Optimization of Microwave-Assisted Oxalic Acid Pretreatment of Oil Palm Empty Fruit Bunch for Production of Fermentable Sugars

• Published in: Waste and biomass valorization Vol. 11; no. 6; pp. 2673 - 2687
• Main Authors: Anita, Sita Heris, Fitria, Solihat, Nissa Nurfajrin, Sari, Fahriya Puspita, Risanto, Lucky, Fatriasari, Widya, Hermiati, Euis
• Format: Journal Article
• Language: English
• Published: Dordrecht Springer Netherlands 01.06.2020; Springer Nature B.V
• Subjects: Absorption spectra; Acids; Biofuels; Biomass; Engineering; Environment; Environmental Engineering/Biotechnology; Ethanol; Fruits; Functional groups; Heating; Hemicellulose; Independent variables; Industrial Pollution Prevention; Lignin; Optimization; Original Paper; Oxalic acid; Pretreatment; Renewable and Green Energy; Response surface methodology; Saccharification; Sugar; Temperature; Waste Management/Waste Technology; Yeasts; Oil palm empty fruit bunch; Pretreatment; Response surface methodology; Oxalic acid; Microwave heating; Optimization
• ISSN: 1877-2641; 1877-265X
• DOI: 10.1007/s12649-018-00566-w

Pretreatment is an important step in the conversion of biomass to bioethanol.
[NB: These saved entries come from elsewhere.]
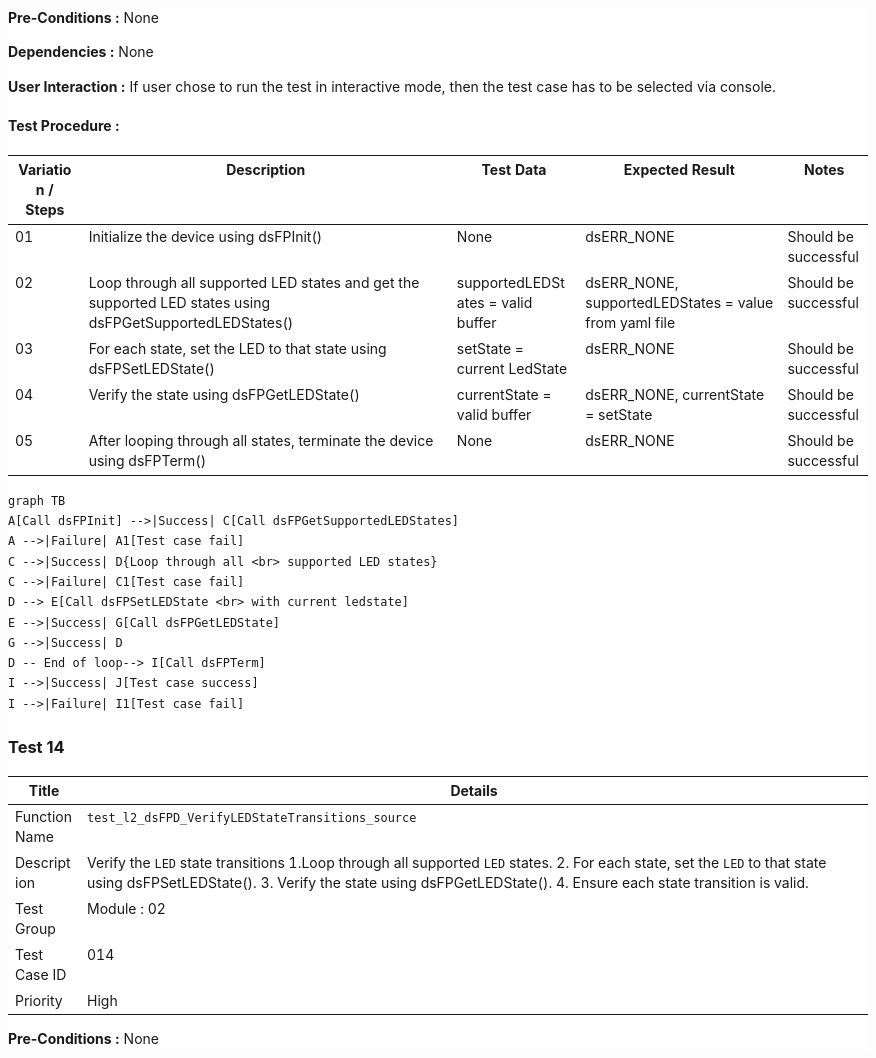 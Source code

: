 **Pre-Conditions :**
None

**Dependencies :**
None

**User Interaction :**
If user chose to run the test in interactive mode, then the test case has to be selected via console.

#### Test Procedure :

| Variation / Steps | Description | Test Data | Expected Result | Notes|
| -- | --------- | ---------- | -------------- | ----- |
| 01 | Initialize the device using dsFPInit() | None | dsERR_NONE | Should be successful |
| 02 | Loop through all supported LED states and get the supported LED states using dsFPGetSupportedLEDStates() | supportedLEDStates = valid buffer | dsERR_NONE, supportedLEDStates = value from yaml file | Should be successful |
| 03 | For each state, set the LED to that state using dsFPSetLEDState() | setState = current LedState | dsERR_NONE | Should be successful |
| 04 | Verify the state using dsFPGetLEDState() | currentState = valid buffer | dsERR_NONE, currentState = setState | Should be successful |
| 05 | After looping through all states, terminate the device using dsFPTerm() | None | dsERR_NONE | Should be successful |


```mermaid
graph TB
A[Call dsFPInit] -->|Success| C[Call dsFPGetSupportedLEDStates]
A -->|Failure| A1[Test case fail]
C -->|Success| D{Loop through all <br> supported LED states}
C -->|Failure| C1[Test case fail]
D --> E[Call dsFPSetLEDState <br> with current ledstate]
E -->|Success| G[Call dsFPGetLEDState]
G -->|Success| D
D -- End of loop--> I[Call dsFPTerm]
I -->|Success| J[Test case success]
I -->|Failure| I1[Test case fail]
```



### Test 14

|Title|Details|
|--|--|
|Function Name|`test_l2_dsFPD_VerifyLEDStateTransitions_source`|
|Description|Verify the `LED` state transitions 1.Loop through all supported `LED` states. 2. For each state, set the `LED` to that state using dsFPSetLEDState(). 3. Verify the state using dsFPGetLEDState(). 4. Ensure each state transition is valid.|
|Test Group|Module : 02|
|Test Case ID|014|
|Priority|High|

**Pre-Conditions :**
None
In this study microwave-assisted oxalic acid (MOA) pretreatment was chosen to pretreat oil palm empty fruit bunch (OPEFB) to enhance enzymatic saccharification of the biomass. The objective of this study was to determine an optimum pretreatment condition for reducing sugar production, which could be further fermented by yeast to produce ethanol. Preliminary study was conducted to determine the range of duration of heating and temperature that will be used in the optimization by using response surface methodology (RSM). Central composite design (CCD) was used with three independent variables (duration of heating, temperature and acid concentration). Reducing sugar yield per initial biomass was used as a response variable. Preliminary study, that was conducted at 160, 170, 180, 190, and 200 °C for 5, 7.5, 10, 12.5, and 15 min, shows that pretreatment at temperature of 170–190 °C for 5–10 min produced higher reducing sugars than other conditions. Optimization using RSM shows that the optimum condition of MOA pretreatment of OPEFB was at 190 °C for 3 min with 1.1% oxalic acid, which resulted in as much as 34.60% reducing sugars after enzymatic saccharification. The pretreated OPEFB was then characterized and compared with untreated OPEFB. MOA pretreatment successfully removed 50.57% of lignin and 76.56% of hemicellulose from the OPEFB that were confirmed by a decrease or disappearance of the absorption bands of functional groups at 1339–1650 cm −1 and 1735 cm −1 , respectively.